Da Redação
Após críticas nas redes sociais, a dançarina e cantora Carla Perez publicou, nesta segunda-feira (16), uma nota de desculpas por um vídeo gravado durante o bloco infantil Algodão Doce, no circuito Osmar, em Salvador, no qual aparece sendo carregada por um segurança.
As imagens foram registradas no último domingo (15), durante apresentação no circuito Osmar (Campo Grande), em Salvador. O evento marcou o encerramento do comando da artista à frente do bloco após mais de 20 anos.
No vídeo, Carla aparece nos ombros de um segurança negro, enquanto segura um celular, se emociona com uma música gospel que tocava no momento e cumprimenta o público.
Na nota divulgada, a artista afirmou que seu objetivo era manter contato mais próximo com os fãs e, por isso, subiu nos ombros do trabalhador. “A imagem que ficou é dura, e eu reconheço isso.
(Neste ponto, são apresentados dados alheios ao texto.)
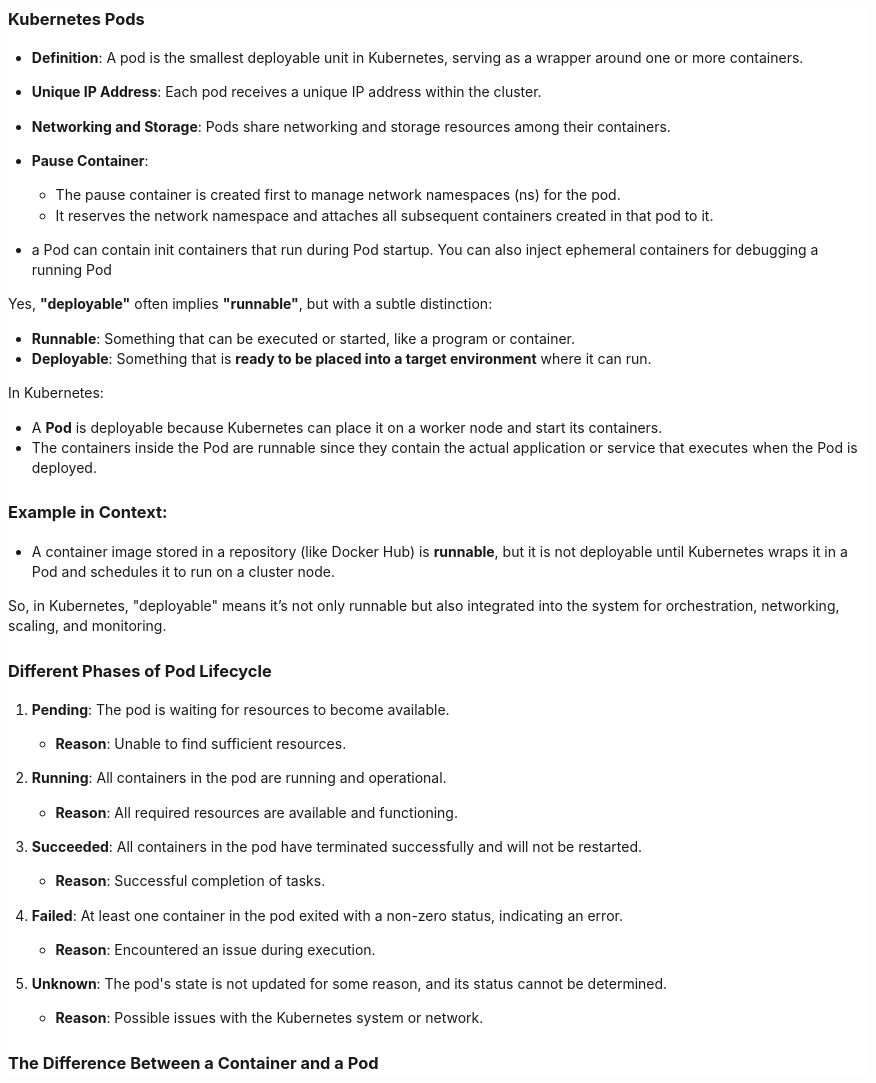 ### Kubernetes Pods

- **Definition**: A pod is the smallest deployable unit in Kubernetes, serving as a wrapper around one or more containers.
- **Unique IP Address**: Each pod receives a unique IP address within the cluster.
- **Networking and Storage**: Pods share networking and storage resources among their containers.
- **Pause Container**: 
  - The pause container is created first to manage network namespaces (ns) for the pod.
  - It reserves the network namespace and attaches all subsequent containers created in that pod to it.

- a Pod can contain init containers that run during Pod startup. You can also inject ephemeral containers for debugging a running Pod

Yes, **"deployable"** often implies **"runnable"**, but with a subtle distinction:

- **Runnable**: Something that can be executed or started, like a program or container.
- **Deployable**: Something that is **ready to be placed into a target environment** where it can run.

In Kubernetes:
- A **Pod** is deployable because Kubernetes can place it on a worker node and start its containers.
- The containers inside the Pod are runnable since they contain the actual application or service that executes when the Pod is deployed.

### Example in Context:
- A container image stored in a repository (like Docker Hub) is **runnable**, but it is not deployable until Kubernetes wraps it in a Pod and schedules it to run on a cluster node.

So, in Kubernetes, "deployable" means it’s not only runnable but also integrated into the system for orchestration, networking, scaling, and monitoring.

### Different Phases of Pod Lifecycle

1. **Pending**: The pod is waiting for resources to become available.
   - **Reason**: Unable to find sufficient resources.

2. **Running**: All containers in the pod are running and operational.
   - **Reason**: All required resources are available and functioning.

3. **Succeeded**: All containers in the pod have terminated successfully and will not be restarted.
   - **Reason**: Successful completion of tasks.

4. **Failed**: At least one container in the pod exited with a non-zero status, indicating an error.
   - **Reason**: Encountered an issue during execution.

5. **Unknown**: The pod's state is not updated for some reason, and its status cannot be determined.
   - **Reason**: Possible issues with the Kubernetes system or network.


### The Difference Between a Container and a Pod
Ainda que a intenção tenha sido boa, a cena reproduz simbologias que nos atravessam enquanto sociedade. Remete a desigualdades históricas que estruturam o nosso país e que jamais podem ser naturalizadas. Nada justifica”, escreveu.
Entre as críticas, a influenciadora e acadêmica Carla Akotirene afirmou ter deixado de celebrar o Carnaval neste ano por não se sentir “à vontade de lidar com pretos nesta situação”.
“Acríticos dirão que o trabalhador não está sendo forçado a carregar a loira; outros dirão que ela é parda, como se o colorismo fosse irrelevante nas dinâmicas raciais. Minha xará, Carla, ganhou muito dinheiro dançando axé e sabe que, neste caso, ela ‘nasceu pra ser cabeça e o pobre preto calda’”, escreveu Akotirene.
A professora e escritora Bárbara Carine também comentou o vídeo, afirmando que as imagens geram desconforto em pessoas negras. “Eu vou nomear esse desconforto: ele é proveniente de uma imagem de subalternidade que foi historicamente construída para pessoas negras a partir da lógica escravocrata”, explicou.
Carla Perez reiterou o pedido de desculpas e afirmou reconhecer o erro. “Errei. Reconheço. E, mais uma vez, peço desculpas. Reafirmo meu compromisso inegociável de combater qualquer prática ou simbologia que reforce o racismo estrutural”, declarou.
O episódio gerou amplo debate nas redes sociais sobre representações simbólicas, relações raciais e o papel de figuras públicas em eventos de grande visibilidade como o Carnaval de Salvador.